Conference: Mr Clegg made his remarks at a meeting of European Liberal leaders in Government at Admiralty House, London

Prime Minister David Cameron, left, and Mr Clegg ride a train to a cabinet meeting at the 2012 Olympic Games site. Mr Clegg said Mr Cameron's wielding of the veto would not stop the UK's further integration within the European Union

Prime Minister David Cameron, left, and Mr Clegg ride a train to a cabinet meeting at the 2012 Olympic Games site. Mr Clegg said Mr Cameron's wielding of the veto would not stop the UK's further integration within the European Union

'HIRE OUT THE ACROPOLIS'

A banner from the Communist Party of Greece hangs near the Parthenon on Acropolis hill in Athens, Greece

Greece should lease the Acropolis to private firms to raise funds, a senior politician suggested yesterday.

Former health minister Gerasimos Giakoumatos said hiring out ancient landmarks would be preferable to going cap-in-hand to Brussels.

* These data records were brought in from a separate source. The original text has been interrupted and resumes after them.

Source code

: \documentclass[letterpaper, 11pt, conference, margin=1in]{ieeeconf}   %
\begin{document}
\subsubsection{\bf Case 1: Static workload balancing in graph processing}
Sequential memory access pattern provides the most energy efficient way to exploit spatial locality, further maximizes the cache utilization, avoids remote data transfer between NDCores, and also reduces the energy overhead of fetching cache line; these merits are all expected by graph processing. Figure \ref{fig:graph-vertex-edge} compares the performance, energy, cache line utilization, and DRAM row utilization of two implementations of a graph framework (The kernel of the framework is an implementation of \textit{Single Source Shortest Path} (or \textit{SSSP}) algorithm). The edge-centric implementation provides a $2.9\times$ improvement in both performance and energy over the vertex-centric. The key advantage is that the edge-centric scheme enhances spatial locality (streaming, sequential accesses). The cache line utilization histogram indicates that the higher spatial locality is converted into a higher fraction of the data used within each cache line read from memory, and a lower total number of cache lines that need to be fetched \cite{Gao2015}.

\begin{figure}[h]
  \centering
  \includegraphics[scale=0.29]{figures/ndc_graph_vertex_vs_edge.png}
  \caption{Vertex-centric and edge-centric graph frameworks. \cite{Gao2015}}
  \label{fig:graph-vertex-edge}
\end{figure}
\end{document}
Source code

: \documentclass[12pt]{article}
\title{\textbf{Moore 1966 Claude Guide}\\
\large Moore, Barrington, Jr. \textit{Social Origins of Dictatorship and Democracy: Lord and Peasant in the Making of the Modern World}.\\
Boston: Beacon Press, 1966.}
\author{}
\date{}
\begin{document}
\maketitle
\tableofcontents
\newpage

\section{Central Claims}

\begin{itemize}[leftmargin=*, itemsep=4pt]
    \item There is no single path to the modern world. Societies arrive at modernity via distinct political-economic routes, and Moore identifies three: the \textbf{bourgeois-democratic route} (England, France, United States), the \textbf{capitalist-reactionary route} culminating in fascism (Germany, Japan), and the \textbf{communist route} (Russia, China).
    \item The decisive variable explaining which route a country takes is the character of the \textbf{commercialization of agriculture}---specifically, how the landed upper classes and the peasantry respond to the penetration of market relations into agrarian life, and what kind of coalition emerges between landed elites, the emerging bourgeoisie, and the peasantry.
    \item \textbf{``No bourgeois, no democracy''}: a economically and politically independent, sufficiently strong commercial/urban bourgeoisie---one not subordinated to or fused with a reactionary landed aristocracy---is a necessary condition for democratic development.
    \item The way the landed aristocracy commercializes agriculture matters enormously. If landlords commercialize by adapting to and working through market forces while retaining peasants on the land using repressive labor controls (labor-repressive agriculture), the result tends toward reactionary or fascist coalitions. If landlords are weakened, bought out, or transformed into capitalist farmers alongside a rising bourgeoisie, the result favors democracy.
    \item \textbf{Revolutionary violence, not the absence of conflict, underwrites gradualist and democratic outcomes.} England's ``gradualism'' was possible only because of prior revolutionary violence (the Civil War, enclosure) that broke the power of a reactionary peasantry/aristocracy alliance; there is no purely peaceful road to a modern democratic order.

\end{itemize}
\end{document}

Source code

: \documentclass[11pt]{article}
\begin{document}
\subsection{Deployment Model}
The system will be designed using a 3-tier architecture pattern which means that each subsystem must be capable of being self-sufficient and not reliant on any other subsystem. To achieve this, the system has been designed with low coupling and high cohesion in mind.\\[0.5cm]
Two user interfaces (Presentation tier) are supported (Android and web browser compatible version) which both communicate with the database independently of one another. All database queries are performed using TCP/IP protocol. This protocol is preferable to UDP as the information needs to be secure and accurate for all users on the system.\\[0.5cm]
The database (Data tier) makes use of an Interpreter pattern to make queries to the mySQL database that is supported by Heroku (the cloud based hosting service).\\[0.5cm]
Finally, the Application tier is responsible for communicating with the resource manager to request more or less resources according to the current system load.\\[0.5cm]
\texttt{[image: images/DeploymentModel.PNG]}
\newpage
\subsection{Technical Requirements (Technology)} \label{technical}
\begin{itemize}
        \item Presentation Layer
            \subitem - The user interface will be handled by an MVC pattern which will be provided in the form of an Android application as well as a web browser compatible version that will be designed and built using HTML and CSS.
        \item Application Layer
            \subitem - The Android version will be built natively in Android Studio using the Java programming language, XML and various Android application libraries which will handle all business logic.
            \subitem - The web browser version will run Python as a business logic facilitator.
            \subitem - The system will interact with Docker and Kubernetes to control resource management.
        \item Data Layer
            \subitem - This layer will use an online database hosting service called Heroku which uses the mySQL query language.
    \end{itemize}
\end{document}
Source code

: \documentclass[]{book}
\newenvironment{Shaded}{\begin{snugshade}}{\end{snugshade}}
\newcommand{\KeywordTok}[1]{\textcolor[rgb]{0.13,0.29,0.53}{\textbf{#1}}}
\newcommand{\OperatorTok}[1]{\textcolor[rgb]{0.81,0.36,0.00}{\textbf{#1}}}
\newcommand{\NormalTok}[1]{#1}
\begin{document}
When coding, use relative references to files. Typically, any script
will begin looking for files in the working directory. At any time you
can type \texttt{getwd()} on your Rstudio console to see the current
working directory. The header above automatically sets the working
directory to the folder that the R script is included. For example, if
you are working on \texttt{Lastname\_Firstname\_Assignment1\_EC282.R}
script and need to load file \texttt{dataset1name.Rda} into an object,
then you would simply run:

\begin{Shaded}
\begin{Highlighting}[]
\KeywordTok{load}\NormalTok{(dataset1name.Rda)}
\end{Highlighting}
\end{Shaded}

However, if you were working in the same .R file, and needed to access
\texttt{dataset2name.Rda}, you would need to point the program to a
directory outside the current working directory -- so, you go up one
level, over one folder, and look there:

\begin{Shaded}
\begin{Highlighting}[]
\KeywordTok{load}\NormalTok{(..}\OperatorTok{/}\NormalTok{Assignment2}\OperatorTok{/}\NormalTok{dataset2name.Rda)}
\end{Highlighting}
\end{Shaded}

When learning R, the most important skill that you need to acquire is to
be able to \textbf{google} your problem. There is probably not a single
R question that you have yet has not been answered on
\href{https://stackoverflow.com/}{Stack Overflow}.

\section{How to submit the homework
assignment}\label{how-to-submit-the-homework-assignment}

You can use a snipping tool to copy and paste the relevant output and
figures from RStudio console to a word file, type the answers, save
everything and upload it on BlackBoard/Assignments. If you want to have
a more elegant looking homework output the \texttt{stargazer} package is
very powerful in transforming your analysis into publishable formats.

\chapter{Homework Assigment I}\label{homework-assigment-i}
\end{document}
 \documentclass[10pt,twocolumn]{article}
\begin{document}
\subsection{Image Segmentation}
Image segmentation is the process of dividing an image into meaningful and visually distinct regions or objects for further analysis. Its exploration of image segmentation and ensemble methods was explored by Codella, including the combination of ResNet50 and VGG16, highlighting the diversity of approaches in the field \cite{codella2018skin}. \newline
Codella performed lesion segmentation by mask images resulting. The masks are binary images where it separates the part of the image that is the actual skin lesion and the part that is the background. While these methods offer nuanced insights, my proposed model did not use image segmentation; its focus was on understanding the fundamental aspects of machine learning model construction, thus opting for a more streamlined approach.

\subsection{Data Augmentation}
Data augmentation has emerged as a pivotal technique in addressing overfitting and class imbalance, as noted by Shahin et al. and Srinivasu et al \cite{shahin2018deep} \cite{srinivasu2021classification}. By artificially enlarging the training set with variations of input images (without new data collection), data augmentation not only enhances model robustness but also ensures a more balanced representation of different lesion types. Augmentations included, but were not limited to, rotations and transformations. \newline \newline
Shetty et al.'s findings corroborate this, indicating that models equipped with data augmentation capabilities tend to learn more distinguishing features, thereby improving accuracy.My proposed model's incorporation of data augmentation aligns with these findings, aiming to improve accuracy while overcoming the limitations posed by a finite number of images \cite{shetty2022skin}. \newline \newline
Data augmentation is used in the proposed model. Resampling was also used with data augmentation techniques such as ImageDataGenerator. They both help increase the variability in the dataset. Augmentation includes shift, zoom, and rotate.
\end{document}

He said it was humiliating to beg for foreign funding, but equally embarrassing ‘when a Chinese tourist in Athens finds the Acropolis closed’.

Strikes have affected museums and sites across the country.

‘Instead of cutting wages and pensions, the state could lease the Acropolis,’ he suggested.

‘It could lease all archaeological sites.’

The call came as German chancellor Angela Merkel warned Greece that a vital second bailout would not go ahead unless the debt-ridden country ‘accelerated talks’ with its creditors.

Mr Clegg also appeared to confirm reports that ministers are preparing to hand billions more to the IMF, following the £10billion approved by the Commons in July. He said Britain would ensure that the IMF was ‘adequately resourced and equipped to deal with major systemic problems in the world economy’. Tory MPs were infuriated by Mr Clegg’s comments.

Peter Bone said: ‘It is typical of the way the eurocrats work that when a treaty or anything they want is vetoed they just ignore it and look for a back-door way of forcing it through.

‘It is absolutely appalling  that the Deputy Prime Minister is going behind the back of the Prime Minister to work with unelected European bureaucrats on circumventing the wishes of the British Government.’

His colleague Douglas Carswell suggested that ministers would struggle to win a vote in Parliament to increase funding for the IMF. ‘Why should hard-working British families pay to bail out fat-cat European bankers?’ he asked.

Mr Clegg’s speech came as the Prime Minister claimed that the EU’s plan to save the ailing single currency was little more than a ‘short-term sticking plaster’.

Mr Cameron warned that eurozone leaders needed to take some ‘pretty decisive steps’ to prevent the collapse of the euro, including urgent action to tackle the lack of competitiveness in many EU economies.